Monday, December 1, 2008

My Father Yaakov

A Funny Thing Happened on the Way to Haran...

Have you ever heard the expression "life happens while we are making plans for something else"? My sense is that our father Yaakov would have understood that expression perfectly.

At the outset of the Parsha of Vayetzay we are told of Yaakov's journey. He is on the way from Beer Sheva to Haran to fulfill the charge of his parents to go and get for himself a wife. It was getting dark and he needed to rest. The Torah tells us he stopped over at hamakom, the place, for the night. Several times the Torah refers to the setting where Yaakov rested as hamakom, the place, as if it has no name. But why? At the end of the section we are told that Yaakov named hamakom, the place, Bet El. But is had a name prior. It was called Luz. So why is hamakom not referred to by its name, Luz, at the portions outset?

I suspect the place was not named at the beginning because to Yaakov its name was irrelevant. Yaakov was on a mission. He was focused on his goal. He merely was in Luz because he was tired and it was too dark to travel. The setting might as well have been anywhere he lay his head. It was only a way-station to places far more important for the journeys successful completion.

How surprised was Yaakov to have an amazing dream at this non-descript place, a dream of ascending and descending angels, a dream in which he receives the promise of the Divine. No wonder when Yaakov wakes in the middle of the night he does not build an altar and deal with the content of his dream, marvelous as it was. For that he waits until morning. No, he awakes and is shaken. He wonders how could he have missed an awareness of the holiness of this site. How could he have thought he was in hamakom when in fact he was at the Bet Elokim.

Indeed Yaakov was so busy focused on the destination that he almost missed the gift and opportunity of the journey itself with all its moments to experience Hashem.

A great baal musar once wrote that every person's daled amot, four cubits, is their kodesh hakadashim, holy of holies.

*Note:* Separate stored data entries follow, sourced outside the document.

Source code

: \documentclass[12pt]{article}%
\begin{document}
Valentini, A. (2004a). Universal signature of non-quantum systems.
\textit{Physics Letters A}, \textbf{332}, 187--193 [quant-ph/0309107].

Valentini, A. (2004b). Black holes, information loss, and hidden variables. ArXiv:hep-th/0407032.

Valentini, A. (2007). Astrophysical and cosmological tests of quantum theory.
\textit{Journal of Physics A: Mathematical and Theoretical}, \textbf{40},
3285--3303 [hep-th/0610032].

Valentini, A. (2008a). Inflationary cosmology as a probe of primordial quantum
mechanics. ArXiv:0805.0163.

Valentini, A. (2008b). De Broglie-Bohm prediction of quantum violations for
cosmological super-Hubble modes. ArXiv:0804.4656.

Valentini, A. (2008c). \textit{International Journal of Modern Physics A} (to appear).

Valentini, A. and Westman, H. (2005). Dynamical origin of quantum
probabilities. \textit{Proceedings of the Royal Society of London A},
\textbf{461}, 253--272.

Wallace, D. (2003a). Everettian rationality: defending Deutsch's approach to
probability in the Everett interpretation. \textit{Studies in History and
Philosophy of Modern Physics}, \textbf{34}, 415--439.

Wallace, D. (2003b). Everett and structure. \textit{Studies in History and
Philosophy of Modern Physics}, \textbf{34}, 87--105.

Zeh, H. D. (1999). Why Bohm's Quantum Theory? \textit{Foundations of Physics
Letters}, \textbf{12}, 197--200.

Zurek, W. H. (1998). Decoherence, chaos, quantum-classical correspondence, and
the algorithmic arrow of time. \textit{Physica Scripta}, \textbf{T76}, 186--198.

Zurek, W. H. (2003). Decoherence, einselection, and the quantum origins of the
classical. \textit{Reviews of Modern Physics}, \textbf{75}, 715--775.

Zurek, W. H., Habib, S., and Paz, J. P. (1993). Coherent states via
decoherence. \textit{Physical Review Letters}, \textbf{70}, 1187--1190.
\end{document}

And if a person accesses the moment and the place who knows whats possible for him/her in the arena of kedusha. What's vital is to never see where we are as simply a means to an end. The place where we are, no matter how far from our destination, may be the bet elokim for us if we will be but open to the moment. Life does happen while we are busy making plans...What a shame it would be if we were too preoccupied to notice!